Work instruction. Write out the opening lines of the data word for word, up to and including the line with "im Brustkorb einer Leiche.", and leave every picture and every later line out.

[Saved entries]
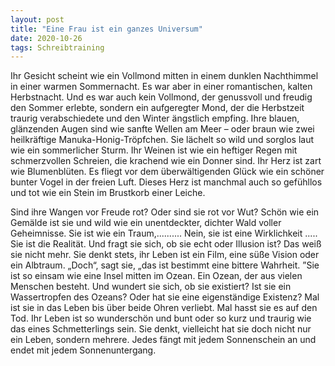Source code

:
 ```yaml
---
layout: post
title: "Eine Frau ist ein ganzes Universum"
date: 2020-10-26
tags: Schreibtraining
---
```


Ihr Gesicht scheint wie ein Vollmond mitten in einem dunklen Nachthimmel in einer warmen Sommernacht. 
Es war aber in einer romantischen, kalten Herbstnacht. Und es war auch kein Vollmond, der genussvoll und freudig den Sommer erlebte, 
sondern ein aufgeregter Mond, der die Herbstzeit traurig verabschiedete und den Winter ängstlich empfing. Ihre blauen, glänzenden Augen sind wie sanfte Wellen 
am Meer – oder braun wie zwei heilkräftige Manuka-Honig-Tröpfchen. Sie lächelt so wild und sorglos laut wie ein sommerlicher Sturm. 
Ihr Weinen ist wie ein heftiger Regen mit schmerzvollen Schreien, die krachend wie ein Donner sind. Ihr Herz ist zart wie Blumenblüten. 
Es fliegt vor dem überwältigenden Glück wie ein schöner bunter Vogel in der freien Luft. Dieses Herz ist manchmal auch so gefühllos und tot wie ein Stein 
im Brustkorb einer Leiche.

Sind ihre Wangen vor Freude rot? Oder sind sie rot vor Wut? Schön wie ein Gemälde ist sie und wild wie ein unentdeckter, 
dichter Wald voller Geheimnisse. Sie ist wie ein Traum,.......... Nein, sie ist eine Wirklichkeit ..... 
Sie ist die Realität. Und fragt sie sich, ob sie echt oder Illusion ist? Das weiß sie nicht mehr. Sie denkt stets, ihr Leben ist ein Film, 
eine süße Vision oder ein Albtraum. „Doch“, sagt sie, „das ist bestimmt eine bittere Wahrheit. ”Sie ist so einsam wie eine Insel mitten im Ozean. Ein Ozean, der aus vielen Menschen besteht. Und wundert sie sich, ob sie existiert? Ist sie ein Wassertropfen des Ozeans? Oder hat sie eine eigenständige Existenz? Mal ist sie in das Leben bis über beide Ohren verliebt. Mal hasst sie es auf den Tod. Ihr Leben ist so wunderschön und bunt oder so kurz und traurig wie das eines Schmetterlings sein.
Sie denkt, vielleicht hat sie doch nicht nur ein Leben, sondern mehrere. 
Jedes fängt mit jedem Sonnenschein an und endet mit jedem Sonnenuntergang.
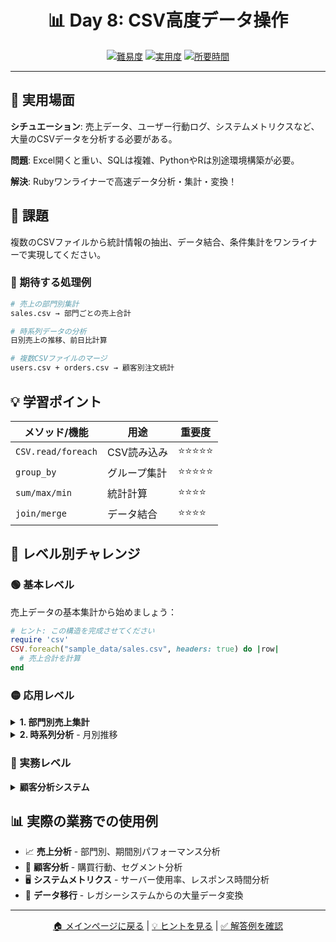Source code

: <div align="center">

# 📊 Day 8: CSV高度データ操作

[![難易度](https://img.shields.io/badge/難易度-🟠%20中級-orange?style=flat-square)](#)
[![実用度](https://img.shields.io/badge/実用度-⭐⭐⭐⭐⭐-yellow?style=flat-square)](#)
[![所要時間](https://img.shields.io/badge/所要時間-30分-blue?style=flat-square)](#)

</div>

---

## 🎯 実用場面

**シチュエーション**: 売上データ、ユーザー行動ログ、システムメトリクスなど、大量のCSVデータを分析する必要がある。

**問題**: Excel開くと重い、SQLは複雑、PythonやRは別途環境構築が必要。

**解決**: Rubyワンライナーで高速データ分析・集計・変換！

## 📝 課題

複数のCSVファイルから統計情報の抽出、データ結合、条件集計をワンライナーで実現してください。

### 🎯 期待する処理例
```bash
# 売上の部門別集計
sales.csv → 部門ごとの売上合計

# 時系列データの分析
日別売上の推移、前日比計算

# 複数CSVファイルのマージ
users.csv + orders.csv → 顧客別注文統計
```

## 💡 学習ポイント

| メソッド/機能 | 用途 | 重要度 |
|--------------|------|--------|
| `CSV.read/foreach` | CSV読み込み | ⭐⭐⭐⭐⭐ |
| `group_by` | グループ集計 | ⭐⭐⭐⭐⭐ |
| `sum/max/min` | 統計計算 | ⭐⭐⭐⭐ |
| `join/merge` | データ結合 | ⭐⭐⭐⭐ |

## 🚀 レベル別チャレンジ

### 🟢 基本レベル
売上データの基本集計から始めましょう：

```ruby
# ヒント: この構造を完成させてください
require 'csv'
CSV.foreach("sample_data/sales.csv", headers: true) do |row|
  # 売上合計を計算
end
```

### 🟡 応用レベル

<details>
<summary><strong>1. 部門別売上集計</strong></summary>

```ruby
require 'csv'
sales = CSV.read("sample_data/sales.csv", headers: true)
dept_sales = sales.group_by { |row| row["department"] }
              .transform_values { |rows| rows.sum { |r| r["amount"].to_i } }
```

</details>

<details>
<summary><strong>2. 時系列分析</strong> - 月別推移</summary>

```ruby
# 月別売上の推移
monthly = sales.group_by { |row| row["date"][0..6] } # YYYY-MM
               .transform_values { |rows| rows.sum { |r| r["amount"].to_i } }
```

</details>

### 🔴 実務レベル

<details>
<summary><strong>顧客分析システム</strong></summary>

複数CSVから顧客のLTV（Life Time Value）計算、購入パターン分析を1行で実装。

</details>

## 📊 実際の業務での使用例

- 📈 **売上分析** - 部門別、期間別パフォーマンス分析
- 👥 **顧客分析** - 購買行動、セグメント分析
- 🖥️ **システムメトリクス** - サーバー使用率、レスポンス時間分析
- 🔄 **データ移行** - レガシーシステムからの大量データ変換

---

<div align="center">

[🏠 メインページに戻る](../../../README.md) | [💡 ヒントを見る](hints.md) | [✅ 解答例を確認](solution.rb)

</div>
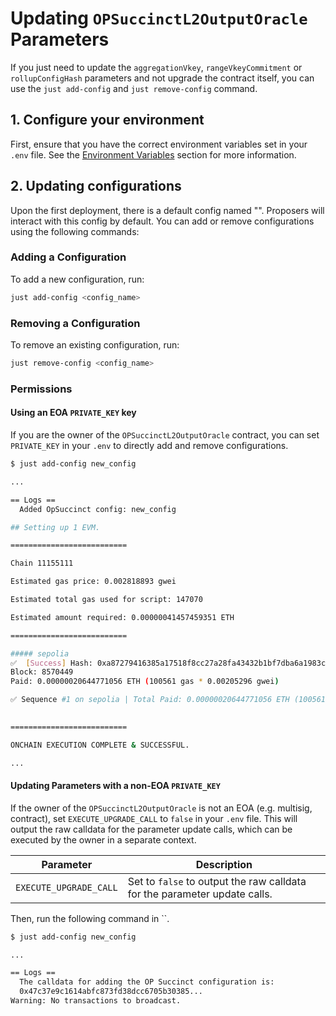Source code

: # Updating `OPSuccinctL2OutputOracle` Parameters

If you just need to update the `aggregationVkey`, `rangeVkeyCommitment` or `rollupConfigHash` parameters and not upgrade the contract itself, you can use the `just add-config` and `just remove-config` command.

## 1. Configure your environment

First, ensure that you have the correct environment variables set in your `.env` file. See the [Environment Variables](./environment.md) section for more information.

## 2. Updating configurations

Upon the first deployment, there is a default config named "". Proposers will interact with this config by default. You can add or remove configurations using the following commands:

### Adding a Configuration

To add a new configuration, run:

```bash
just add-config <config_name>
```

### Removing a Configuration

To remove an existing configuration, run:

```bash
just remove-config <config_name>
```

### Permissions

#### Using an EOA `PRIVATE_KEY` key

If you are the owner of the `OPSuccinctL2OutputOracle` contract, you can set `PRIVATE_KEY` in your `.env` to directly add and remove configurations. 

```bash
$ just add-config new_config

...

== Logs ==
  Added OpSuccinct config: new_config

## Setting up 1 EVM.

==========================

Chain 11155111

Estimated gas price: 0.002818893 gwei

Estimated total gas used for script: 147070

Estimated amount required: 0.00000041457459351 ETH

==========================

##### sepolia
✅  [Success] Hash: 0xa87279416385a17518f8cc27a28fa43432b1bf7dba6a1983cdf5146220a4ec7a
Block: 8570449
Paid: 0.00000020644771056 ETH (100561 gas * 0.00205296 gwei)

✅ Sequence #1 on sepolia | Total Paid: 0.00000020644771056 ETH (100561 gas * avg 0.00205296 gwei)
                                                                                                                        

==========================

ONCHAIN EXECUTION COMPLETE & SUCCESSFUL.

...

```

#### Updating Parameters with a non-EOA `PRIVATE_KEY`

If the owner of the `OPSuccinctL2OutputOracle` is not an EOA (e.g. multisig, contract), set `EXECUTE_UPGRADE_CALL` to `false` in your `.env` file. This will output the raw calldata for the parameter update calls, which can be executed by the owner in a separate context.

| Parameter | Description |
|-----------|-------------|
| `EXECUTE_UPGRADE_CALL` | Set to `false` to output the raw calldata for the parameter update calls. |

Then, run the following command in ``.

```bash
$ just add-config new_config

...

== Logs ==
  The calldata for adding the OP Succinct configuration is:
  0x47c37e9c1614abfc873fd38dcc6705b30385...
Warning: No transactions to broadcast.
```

Task response.
Source code

:
 ```yaml
---
layout: post
title: "Eine Frau ist ein ganzes Universum"
date: 2020-10-26
tags: Schreibtraining
---
```


Ihr Gesicht scheint wie ein Vollmond mitten in einem dunklen Nachthimmel in einer warmen Sommernacht. 
Es war aber in einer romantischen, kalten Herbstnacht. Und es war auch kein Vollmond, der genussvoll und freudig den Sommer erlebte, 
sondern ein aufgeregter Mond, der die Herbstzeit traurig verabschiedete und den Winter ängstlich empfing. Ihre blauen, glänzenden Augen sind wie sanfte Wellen 
am Meer – oder braun wie zwei heilkräftige Manuka-Honig-Tröpfchen. Sie lächelt so wild und sorglos laut wie ein sommerlicher Sturm. 
Ihr Weinen ist wie ein heftiger Regen mit schmerzvollen Schreien, die krachend wie ein Donner sind. Ihr Herz ist zart wie Blumenblüten. 
Es fliegt vor dem überwältigenden Glück wie ein schöner bunter Vogel in der freien Luft. Dieses Herz ist manchmal auch so gefühllos und tot wie ein Stein 
im Brustkorb einer Leiche.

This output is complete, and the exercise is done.